→ YOUR INSTRUCTIONS: What lines in the entries hold the string "handlervar"? List them.

[Start of section]

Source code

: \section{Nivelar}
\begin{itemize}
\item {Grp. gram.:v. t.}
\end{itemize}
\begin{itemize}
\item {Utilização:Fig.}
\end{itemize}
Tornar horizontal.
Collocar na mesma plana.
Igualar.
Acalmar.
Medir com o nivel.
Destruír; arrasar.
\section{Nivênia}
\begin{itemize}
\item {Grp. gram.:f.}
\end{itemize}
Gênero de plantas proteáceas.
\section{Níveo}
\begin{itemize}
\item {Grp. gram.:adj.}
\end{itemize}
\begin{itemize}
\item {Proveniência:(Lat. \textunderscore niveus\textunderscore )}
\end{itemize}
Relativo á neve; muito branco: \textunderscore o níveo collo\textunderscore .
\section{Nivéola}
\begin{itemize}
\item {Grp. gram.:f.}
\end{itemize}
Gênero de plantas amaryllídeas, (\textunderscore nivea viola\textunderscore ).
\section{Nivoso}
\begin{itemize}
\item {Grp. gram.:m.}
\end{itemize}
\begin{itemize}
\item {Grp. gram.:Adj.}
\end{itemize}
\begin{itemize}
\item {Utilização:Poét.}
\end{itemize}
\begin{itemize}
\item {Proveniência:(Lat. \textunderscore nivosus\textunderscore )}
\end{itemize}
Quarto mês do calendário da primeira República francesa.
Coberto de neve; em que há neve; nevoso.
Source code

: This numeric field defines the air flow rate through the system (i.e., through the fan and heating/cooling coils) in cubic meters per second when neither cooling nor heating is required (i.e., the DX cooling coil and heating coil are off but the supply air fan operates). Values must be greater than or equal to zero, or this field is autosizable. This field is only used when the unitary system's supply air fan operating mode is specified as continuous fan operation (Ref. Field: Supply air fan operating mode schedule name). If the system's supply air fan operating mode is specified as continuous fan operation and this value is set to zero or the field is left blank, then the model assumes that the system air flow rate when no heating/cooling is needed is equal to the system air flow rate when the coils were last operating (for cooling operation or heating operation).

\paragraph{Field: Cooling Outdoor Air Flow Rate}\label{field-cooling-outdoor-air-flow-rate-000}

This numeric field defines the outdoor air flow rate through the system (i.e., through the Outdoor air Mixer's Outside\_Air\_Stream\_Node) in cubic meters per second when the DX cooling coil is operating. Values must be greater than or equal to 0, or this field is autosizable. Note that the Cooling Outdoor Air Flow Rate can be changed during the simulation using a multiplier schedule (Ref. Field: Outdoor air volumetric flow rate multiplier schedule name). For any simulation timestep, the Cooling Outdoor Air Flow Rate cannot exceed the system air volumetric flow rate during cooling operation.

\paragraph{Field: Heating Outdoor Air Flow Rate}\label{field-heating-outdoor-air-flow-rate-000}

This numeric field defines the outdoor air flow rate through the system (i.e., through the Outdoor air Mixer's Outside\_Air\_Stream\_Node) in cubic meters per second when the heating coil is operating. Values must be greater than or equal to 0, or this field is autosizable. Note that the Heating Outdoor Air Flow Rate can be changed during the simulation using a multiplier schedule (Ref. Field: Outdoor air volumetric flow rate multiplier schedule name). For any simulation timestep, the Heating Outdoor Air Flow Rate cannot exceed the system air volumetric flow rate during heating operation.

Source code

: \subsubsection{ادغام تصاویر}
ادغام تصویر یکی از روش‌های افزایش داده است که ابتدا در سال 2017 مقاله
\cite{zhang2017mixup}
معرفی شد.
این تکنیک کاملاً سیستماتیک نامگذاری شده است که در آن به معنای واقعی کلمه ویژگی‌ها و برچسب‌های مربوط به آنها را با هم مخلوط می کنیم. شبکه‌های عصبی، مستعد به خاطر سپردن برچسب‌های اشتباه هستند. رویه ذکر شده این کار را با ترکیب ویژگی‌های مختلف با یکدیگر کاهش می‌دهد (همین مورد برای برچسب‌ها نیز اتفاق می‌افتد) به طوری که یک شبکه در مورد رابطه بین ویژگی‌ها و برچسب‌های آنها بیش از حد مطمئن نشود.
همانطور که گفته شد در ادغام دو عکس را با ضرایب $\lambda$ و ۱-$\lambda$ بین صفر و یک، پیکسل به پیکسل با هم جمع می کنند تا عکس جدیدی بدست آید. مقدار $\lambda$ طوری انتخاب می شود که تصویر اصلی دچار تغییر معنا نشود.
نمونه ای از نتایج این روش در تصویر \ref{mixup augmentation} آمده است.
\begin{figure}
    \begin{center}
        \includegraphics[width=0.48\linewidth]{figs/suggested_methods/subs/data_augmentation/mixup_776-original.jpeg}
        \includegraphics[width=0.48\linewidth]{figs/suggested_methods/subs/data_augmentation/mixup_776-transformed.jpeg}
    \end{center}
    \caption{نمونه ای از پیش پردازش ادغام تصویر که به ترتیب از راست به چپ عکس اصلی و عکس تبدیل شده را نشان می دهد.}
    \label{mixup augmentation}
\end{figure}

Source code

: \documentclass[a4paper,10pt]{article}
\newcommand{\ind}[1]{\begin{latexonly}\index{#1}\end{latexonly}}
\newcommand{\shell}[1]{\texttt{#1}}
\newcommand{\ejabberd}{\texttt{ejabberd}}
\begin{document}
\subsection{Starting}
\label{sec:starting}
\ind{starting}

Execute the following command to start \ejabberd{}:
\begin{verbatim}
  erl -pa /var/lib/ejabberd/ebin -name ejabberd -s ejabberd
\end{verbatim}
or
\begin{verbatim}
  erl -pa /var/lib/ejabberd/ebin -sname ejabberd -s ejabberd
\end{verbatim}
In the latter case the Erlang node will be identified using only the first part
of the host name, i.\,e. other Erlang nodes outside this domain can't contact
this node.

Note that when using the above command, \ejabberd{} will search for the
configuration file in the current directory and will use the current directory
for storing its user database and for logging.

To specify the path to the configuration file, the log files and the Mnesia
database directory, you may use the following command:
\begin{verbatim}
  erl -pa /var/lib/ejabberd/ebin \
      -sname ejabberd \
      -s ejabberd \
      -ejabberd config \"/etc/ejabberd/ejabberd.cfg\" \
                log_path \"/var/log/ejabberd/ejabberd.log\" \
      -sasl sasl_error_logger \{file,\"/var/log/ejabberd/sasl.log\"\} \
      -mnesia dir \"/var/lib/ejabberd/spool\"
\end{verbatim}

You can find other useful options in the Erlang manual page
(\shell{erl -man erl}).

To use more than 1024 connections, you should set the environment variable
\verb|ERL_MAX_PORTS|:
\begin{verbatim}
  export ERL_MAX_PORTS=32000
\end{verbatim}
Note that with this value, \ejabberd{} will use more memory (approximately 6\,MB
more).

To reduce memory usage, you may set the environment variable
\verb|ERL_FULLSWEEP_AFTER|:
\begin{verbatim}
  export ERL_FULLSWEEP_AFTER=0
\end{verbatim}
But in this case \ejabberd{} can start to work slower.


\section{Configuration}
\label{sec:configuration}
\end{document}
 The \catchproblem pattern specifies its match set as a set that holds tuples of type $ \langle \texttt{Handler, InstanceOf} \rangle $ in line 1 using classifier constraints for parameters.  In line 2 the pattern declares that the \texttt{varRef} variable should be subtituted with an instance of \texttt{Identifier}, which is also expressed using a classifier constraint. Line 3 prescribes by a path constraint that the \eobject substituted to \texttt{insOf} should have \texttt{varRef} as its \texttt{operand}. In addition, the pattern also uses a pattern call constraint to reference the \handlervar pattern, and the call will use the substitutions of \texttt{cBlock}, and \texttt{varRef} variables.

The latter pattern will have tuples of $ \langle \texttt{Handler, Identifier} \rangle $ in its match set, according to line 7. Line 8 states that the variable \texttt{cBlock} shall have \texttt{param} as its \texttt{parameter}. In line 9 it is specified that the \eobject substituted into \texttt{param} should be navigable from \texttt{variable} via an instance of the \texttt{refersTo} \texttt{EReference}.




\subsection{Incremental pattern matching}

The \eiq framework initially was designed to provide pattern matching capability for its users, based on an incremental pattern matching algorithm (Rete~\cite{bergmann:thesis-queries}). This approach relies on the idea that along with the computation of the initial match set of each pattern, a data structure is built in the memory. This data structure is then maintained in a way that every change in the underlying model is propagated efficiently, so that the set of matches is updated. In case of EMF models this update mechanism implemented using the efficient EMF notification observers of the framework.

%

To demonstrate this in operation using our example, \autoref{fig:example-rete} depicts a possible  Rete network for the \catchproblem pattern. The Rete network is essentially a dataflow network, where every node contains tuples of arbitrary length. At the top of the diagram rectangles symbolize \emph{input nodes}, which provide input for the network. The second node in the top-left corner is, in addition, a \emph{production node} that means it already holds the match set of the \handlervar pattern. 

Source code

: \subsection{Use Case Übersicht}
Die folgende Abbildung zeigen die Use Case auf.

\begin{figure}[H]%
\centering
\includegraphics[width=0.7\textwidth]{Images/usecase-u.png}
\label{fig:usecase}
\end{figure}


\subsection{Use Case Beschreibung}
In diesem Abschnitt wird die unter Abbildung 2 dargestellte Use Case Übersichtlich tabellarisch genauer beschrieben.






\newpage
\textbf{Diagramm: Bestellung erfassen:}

[End of section]

→ SOLUTION TO THIS EXERCISE:
 The \catchproblem pattern specifies its match set as a set that holds tuples of type $ \langle \texttt{Handler, InstanceOf} \rangle $ in line 1 using classifier constraints for parameters.  In line 2 the pattern declares that the \texttt{varRef} variable should be subtituted with an instance of \texttt{Identifier}, which is also expressed using a classifier constraint. Line 3 prescribes by a path constraint that the \eobject substituted to \texttt{insOf} should have \texttt{varRef} as its \texttt{operand}. In addition, the pattern also uses a pattern call constraint to reference the \handlervar pattern, and the call will use the substitutions of \texttt{cBlock}, and \texttt{varRef} variables.
To demonstrate this in operation using our example, \autoref{fig:example-rete} depicts a possible  Rete network for the \catchproblem pattern. The Rete network is essentially a dataflow network, where every node contains tuples of arbitrary length. At the top of the diagram rectangles symbolize \emph{input nodes}, which provide input for the network. The second node in the top-left corner is, in addition, a \emph{production node} that means it already holds the match set of the \handlervar pattern. 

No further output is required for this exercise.